● Exercise prompt: Of all the lines in the entries below, give again exactly those starting at the line containing "A random assortment" and ending at the line containing "## Embrace distribution", both ends included, and no others.

● Extracted material:
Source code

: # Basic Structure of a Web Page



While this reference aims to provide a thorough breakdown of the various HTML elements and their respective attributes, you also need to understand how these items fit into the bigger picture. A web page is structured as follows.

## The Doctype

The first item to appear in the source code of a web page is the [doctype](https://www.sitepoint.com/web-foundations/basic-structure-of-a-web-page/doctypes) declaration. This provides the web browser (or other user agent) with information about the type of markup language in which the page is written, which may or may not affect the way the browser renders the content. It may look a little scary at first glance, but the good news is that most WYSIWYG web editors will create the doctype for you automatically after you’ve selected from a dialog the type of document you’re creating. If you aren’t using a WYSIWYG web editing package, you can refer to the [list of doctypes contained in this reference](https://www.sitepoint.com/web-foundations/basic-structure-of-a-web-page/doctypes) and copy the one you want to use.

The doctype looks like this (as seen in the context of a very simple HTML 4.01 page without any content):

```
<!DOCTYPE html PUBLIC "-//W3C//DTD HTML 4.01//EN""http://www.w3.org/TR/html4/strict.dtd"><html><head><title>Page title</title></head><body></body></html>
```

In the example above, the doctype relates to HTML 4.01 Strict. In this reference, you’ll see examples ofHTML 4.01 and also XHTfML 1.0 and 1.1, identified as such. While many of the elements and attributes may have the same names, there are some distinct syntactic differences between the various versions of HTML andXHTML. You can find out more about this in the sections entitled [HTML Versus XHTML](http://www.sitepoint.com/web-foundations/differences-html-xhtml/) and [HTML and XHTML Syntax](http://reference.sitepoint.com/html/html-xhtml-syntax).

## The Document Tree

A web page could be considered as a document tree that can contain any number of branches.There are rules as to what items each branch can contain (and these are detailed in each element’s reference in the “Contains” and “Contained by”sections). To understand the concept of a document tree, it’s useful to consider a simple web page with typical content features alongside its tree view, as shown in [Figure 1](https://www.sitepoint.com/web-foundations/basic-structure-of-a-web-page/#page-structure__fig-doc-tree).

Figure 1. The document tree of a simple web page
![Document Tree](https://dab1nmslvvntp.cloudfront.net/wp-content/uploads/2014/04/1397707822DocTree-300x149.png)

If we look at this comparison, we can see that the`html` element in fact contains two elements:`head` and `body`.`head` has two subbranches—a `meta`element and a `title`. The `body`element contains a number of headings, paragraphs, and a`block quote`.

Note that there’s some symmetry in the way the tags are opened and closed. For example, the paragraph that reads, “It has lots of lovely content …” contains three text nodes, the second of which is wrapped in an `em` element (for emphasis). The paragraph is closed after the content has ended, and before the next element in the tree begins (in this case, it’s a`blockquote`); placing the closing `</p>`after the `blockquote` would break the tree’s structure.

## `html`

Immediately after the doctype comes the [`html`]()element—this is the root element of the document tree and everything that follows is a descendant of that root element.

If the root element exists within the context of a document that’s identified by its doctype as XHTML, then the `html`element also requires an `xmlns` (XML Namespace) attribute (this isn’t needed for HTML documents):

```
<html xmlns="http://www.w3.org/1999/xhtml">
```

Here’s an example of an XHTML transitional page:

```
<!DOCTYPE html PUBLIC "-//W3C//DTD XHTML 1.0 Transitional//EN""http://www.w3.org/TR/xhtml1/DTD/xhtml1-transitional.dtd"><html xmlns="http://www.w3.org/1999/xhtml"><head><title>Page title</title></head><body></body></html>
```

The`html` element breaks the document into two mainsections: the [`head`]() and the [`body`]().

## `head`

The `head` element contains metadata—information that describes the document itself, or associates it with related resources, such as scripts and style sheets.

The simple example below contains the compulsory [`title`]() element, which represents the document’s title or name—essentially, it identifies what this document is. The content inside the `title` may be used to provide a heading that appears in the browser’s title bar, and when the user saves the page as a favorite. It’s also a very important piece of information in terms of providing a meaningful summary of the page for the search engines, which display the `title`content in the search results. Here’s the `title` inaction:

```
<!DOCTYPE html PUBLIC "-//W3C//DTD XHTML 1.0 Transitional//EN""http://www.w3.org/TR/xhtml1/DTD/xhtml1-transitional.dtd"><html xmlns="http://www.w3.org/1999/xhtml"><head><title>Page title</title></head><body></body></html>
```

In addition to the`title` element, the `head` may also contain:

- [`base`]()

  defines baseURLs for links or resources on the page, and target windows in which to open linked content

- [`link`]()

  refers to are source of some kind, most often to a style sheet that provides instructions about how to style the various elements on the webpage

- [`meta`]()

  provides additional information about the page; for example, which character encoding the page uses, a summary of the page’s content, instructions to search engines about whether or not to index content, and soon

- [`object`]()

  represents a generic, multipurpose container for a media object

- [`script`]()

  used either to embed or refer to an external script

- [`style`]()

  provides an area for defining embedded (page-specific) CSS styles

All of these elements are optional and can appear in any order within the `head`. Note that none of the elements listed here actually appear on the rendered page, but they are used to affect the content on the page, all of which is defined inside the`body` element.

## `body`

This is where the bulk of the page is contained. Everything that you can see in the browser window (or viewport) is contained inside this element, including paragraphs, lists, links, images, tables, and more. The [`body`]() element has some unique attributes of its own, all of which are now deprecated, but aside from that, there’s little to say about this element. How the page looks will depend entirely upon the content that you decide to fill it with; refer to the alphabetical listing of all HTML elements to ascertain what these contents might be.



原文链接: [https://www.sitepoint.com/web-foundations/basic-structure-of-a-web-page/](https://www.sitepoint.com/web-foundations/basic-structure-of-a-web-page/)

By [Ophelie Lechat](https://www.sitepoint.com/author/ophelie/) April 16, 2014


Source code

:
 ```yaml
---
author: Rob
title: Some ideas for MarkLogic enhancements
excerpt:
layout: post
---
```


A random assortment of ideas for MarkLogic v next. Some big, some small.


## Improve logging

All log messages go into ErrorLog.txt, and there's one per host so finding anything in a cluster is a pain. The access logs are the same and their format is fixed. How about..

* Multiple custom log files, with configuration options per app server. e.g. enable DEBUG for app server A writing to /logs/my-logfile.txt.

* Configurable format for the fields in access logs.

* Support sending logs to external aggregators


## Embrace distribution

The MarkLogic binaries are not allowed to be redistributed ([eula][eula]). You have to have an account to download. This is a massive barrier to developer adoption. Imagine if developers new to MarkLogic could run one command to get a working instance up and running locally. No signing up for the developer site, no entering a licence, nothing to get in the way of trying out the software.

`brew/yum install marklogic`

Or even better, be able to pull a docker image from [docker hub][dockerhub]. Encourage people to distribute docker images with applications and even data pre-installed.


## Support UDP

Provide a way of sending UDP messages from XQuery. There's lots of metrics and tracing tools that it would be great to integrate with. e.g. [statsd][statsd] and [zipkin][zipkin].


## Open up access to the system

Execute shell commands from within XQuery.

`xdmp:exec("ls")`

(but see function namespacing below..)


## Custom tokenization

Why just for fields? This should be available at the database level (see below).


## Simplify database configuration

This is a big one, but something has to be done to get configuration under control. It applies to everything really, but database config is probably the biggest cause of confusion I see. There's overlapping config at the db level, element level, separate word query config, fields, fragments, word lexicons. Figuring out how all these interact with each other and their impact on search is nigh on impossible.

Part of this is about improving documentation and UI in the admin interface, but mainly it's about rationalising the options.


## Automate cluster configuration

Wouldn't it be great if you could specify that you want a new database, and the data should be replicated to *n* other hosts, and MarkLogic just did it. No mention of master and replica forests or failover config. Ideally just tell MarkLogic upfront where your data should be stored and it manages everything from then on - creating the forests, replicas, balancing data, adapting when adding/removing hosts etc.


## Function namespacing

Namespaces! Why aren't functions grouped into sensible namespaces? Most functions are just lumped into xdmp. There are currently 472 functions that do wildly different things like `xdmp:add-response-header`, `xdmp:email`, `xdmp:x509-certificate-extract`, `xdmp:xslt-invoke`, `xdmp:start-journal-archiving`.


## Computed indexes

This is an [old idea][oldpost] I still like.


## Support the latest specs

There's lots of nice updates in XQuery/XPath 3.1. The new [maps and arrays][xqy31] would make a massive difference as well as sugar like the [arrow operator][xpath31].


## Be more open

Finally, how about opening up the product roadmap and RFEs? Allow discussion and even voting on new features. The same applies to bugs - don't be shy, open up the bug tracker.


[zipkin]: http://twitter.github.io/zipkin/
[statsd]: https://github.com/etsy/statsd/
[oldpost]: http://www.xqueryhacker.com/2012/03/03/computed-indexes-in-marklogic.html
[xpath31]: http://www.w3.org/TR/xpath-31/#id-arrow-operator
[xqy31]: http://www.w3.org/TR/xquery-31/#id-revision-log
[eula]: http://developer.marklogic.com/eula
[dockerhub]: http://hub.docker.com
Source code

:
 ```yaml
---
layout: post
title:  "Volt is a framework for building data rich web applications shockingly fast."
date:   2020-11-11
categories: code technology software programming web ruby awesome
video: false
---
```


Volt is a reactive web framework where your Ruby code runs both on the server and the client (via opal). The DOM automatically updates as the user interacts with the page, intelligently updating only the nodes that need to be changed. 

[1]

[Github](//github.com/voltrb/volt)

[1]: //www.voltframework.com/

● Answer box:
A random assortment of ideas for MarkLogic v next. Some big, some small.


## Improve logging

All log messages go into ErrorLog.txt, and there's one per host so finding anything in a cluster is a pain. The access logs are the same and their format is fixed. How about..

* Multiple custom log files, with configuration options per app server. e.g. enable DEBUG for app server A writing to /logs/my-logfile.txt.

* Configurable format for the fields in access logs.

* Support sending logs to external aggregators


## Embrace distribution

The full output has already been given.